Exactly the lines from the one containing "- [个人博客](https://chdo002.github.io)" to the last line of the records, inclusive, are to be transcribed; include no others.

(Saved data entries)
········
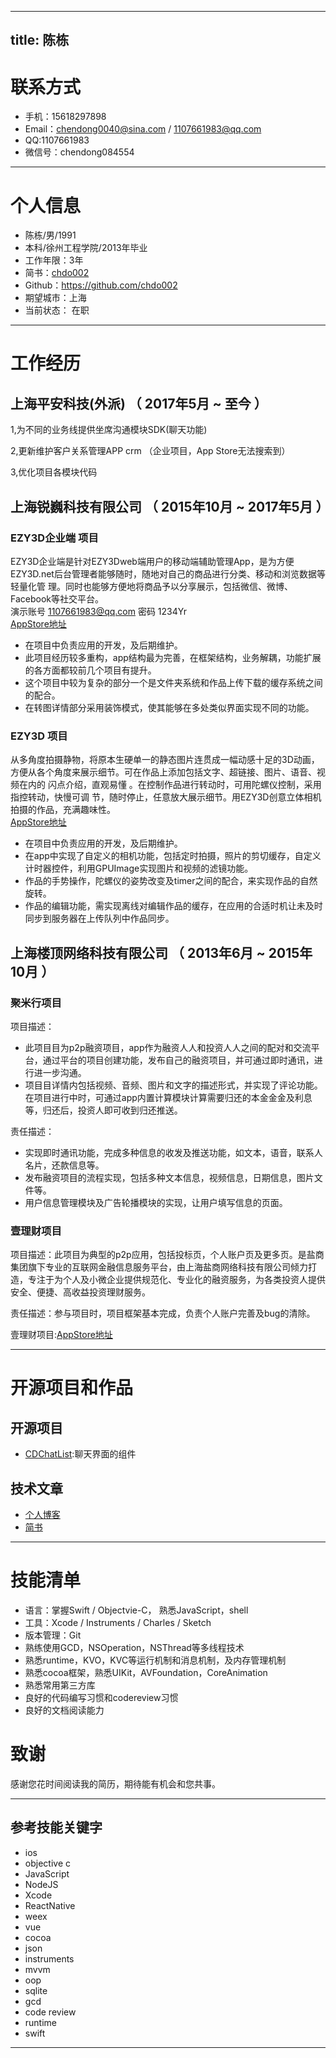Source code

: <meta http-equiv="Content-Type" content="text/html; charset=utf-8">

---
title: 陈栋
---

# 联系方式
- 手机：15618297898
- Email：chendong0040@sina.com / 1107661983@qq.com
- QQ:1107661983
- 微信号：chendong084554

---

# 个人信息

 - 陈栋/男/1991
 - 本科/徐州工程学院/2013年毕业
 - 工作年限：3年
 - 简书：[chdo002](http://www.jianshu.com/u/1db409442048)
 - Github：https://github.com/chdo002
 - 期望城市：上海
 - 当前状态： 在职

---

# 工作经历

## 上海平安科技(外派)  （ 2017年5月 ~ 至今 ）


1,为不同的业务线提供坐席沟通模块SDK(聊天功能)

2,更新维护客户关系管理APP crm （企业项目，App Store无法搜索到）

3,优化项目各模块代码

## 上海锐巍科技有限公司 （ 2015年10月 ~ 2017年5月 ）

### EZY3D企业端 项目

EZY3D企业端是针对EZY3Dweb端用户的移动端辅助管理App，是为方便
EZY3D.net后台管理者能够随时，随地对自己的商品进行分类、移动和浏览数据等轻量化管 理。同时也能够方便地将商品予以分享展示，包括微信、微博、Facebook等社交平台。  
演示账号 1107661983@qq.com 密码 1234Yr  
[AppStore地址](https://itunes.apple.com/cn/app/EZY3DBIZ/id1091514537)


- 在项目中负责应用的开发，及后期维护。  
- 此项目经历较多重构，app结构最为完善，在框架结构，业务解耦，功能扩展的各方面都较前几个项目有提升。  
- 这个项目中较为复杂的部分一个是文件夹系统和作品上传下载的缓存系统之间的配合。
- 在转图详情部分采用装饰模式，使其能够在多处类似界面实现不同的功能。


### EZY3D 项目
从多角度拍摄静物，将原本生硬单一的静态图片连贯成一幅动感十足的3D动画，
方便从各个角度来展示细节。可在作品上添加包括文字、超链接、图片、语音、视频在内的 闪点介绍，直观易懂 。在控制作品进行转动时，可用陀螺仪控制，采用指控转动，快慢可调 节，随时停止，任意放大展示细节。用EZY3D创意立体相机拍摄的作品，充满趣味性。  
[AppStore地址](https://itunes.apple.com/cn/app/ezy3d相机-快速创作3d及全景可互动图像的利器/id1057466648?mt=8)

- 在项目中负责应用的开发，及后期维护。  
- 在app中实现了自定义的相机功能，包括定时拍摄，照片的剪切缓存，自定义计时器控件，利用GPUImage实现图片和视频的滤镜功能。
- 作品的手势操作，陀螺仪的姿势改变及timer之间的配合，来实现作品的自然旋转。
- 作品的编辑功能，需实现离线对编辑作品的缓存，在应用的合适时机让未及时同步到服务器在上传队列中作品同步。




## 上海楼顶网络科技有限公司 （ 2013年6月 ~ 2015年10月 ）

### 聚米行项目
项目描述：

 - 此项⽬目为p2p融资项⽬，app作为融资⼈人和投资⼈人之间的配对和交流平台，通过平台的项⽬创建功能，发布⾃己的融资项⽬，并可通过即时通讯，进⾏进一步沟通。  
 - 项⽬目详情内包括视频、音频、图⽚和文字的描述形式，并实现了评论功能。在项⽬进⾏中时，可通过app内置计算模块计算需要归还的本⾦金金及利息等，归还后，投资⼈即可收到归还推送。  

责任描述：  

- 实现即时通讯功能，完成多种信息的收发及推送功能，如文本，语⾳，联系人名⽚，还款信息等。  
- 发布融资项⽬的流程实现，包括多种⽂本信息，视频信息，日期信息，图⽚文件等。  
- 用户信息管理模块及广告轮播模块的实现，让用户填写信息的页⾯。


### 壹理财项目

项目描述：此项目为典型的p2p应用，包括投标页，个人账户页及更多页。是盐商集团旗下专业的互联网金融信息服务平台，由上海盐商网络科技有限公司倾力打造，专注于为个人及小微企业提供规范化、专业化的融资服务，为各类投资人提供安全、便捷、高收益投资理财服务。

责任描述：参与项目时，项目框架基本完成，负责个人账户完善及bug的清除。

壹理财项目:[AppStore地址](https://itunes.apple.com/cn/app/壹理财/id972300745?mt=8)


---

# 开源项目和作品

## 开源项目

 - [CDChatList](https://github.com/chdo002/CDChatList):聊天界面的组件
 
## 技术文章

- [个人博客](https://chdo002.github.io)
- [简书](http://www.jianshu.com/u/1db409442048)

---
# 技能清单

- 语言：掌握Swift / Objectvie-C， 熟悉JavaScript，shell
- 工具：Xcode / Instruments / Charles / Sketch
- 版本管理：Git
- 熟练使用GCD，NSOperation，NSThread等多线程技术
- 熟悉runtime，KVO，KVC等运行机制和消息机制，及内存管理机制
- 熟悉cocoa框架，熟悉UIKit，AVFoundation，CoreAnimation
- 熟悉常用第三方库
- 良好的代码编写习惯和codereview习惯
- 良好的文档阅读能力

# 致谢
感谢您花时间阅读我的简历，期待能有机会和您共事。

---

## 参考技能关键字
- ios
- objective c
- JavaScript
- NodeJS
- Xcode
- ReactNative
- weex
- vue
- cocoa
- json
- instruments
- mvvm
- oop
- sqlite
- gcd
- code review
- runtime
- swift

---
········
Problem solution
- [个人博客](https://chdo002.github.io)
- [简书](http://www.jianshu.com/u/1db409442048)

---
# 技能清单

- 语言：掌握Swift / Objectvie-C， 熟悉JavaScript，shell
- 工具：Xcode / Instruments / Charles / Sketch
- 版本管理：Git
- 熟练使用GCD，NSOperation，NSThread等多线程技术
- 熟悉runtime，KVO，KVC等运行机制和消息机制，及内存管理机制
- 熟悉cocoa框架，熟悉UIKit，AVFoundation，CoreAnimation
- 熟悉常用第三方库
- 良好的代码编写习惯和codereview习惯
- 良好的文档阅读能力

# 致谢
感谢您花时间阅读我的简历，期待能有机会和您共事。

---

## 参考技能关键字
- ios
- objective c
- JavaScript
- NodeJS
- Xcode
- ReactNative
- weex
- vue
- cocoa
- json
- instruments
- mvvm
- oop
- sqlite
- gcd
- code review
- runtime
- swift

---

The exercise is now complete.